- **ABOUT THIS TASK**
Find and copy each line of the records where the string "modified" shows up.

[Saved data entries]

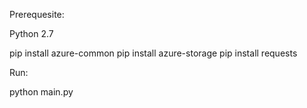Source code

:Prerequesite:

Python 2.7

pip install azure-common
pip install azure-storage
pip install requests

Run:

python main.py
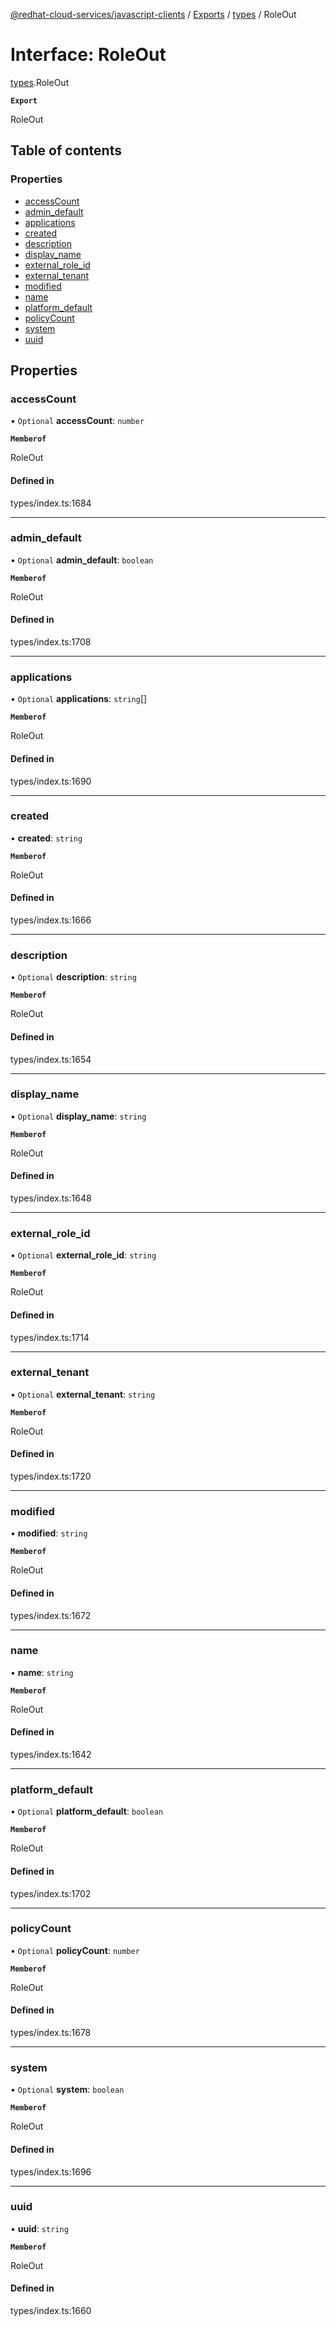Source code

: [@redhat-cloud-services/javascript-clients](../README.md) / [Exports](../modules.md) / [types](../modules/types.md) / RoleOut

# Interface: RoleOut

[types](../modules/types.md).RoleOut

**`Export`**

RoleOut

## Table of contents

### Properties

- [accessCount](types.RoleOut.md#accesscount)
- [admin\_default](types.RoleOut.md#admin_default)
- [applications](types.RoleOut.md#applications)
- [created](types.RoleOut.md#created)
- [description](types.RoleOut.md#description)
- [display\_name](types.RoleOut.md#display_name)
- [external\_role\_id](types.RoleOut.md#external_role_id)
- [external\_tenant](types.RoleOut.md#external_tenant)
- [modified](types.RoleOut.md#modified)
- [name](types.RoleOut.md#name)
- [platform\_default](types.RoleOut.md#platform_default)
- [policyCount](types.RoleOut.md#policycount)
- [system](types.RoleOut.md#system)
- [uuid](types.RoleOut.md#uuid)

## Properties

### accessCount

• `Optional` **accessCount**: `number`

**`Memberof`**

RoleOut

#### Defined in

types/index.ts:1684

___

### admin\_default

• `Optional` **admin\_default**: `boolean`

**`Memberof`**

RoleOut

#### Defined in

types/index.ts:1708

___

### applications

• `Optional` **applications**: `string`[]

**`Memberof`**

RoleOut

#### Defined in

types/index.ts:1690

___

### created

• **created**: `string`

**`Memberof`**

RoleOut

#### Defined in

types/index.ts:1666

___

### description

• `Optional` **description**: `string`

**`Memberof`**

RoleOut

#### Defined in

types/index.ts:1654

___

### display\_name

• `Optional` **display\_name**: `string`

**`Memberof`**

RoleOut

#### Defined in

types/index.ts:1648

___

### external\_role\_id

• `Optional` **external\_role\_id**: `string`

**`Memberof`**

RoleOut

#### Defined in

types/index.ts:1714

___

### external\_tenant

• `Optional` **external\_tenant**: `string`

**`Memberof`**

RoleOut

#### Defined in

types/index.ts:1720

___

### modified

• **modified**: `string`

**`Memberof`**

RoleOut

#### Defined in

types/index.ts:1672

___

### name

• **name**: `string`

**`Memberof`**

RoleOut

#### Defined in

types/index.ts:1642

___

### platform\_default

• `Optional` **platform\_default**: `boolean`

**`Memberof`**

RoleOut

#### Defined in

types/index.ts:1702

___

### policyCount

• `Optional` **policyCount**: `number`

**`Memberof`**

RoleOut

#### Defined in

types/index.ts:1678

___

### system

• `Optional` **system**: `boolean`

**`Memberof`**

RoleOut

#### Defined in

types/index.ts:1696

___

### uuid

• **uuid**: `string`

**`Memberof`**

RoleOut

#### Defined in

types/index.ts:1660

- **RESPONSE**
- [modified](types.RoleOut.md#modified)
### modified
• **modified**: `string`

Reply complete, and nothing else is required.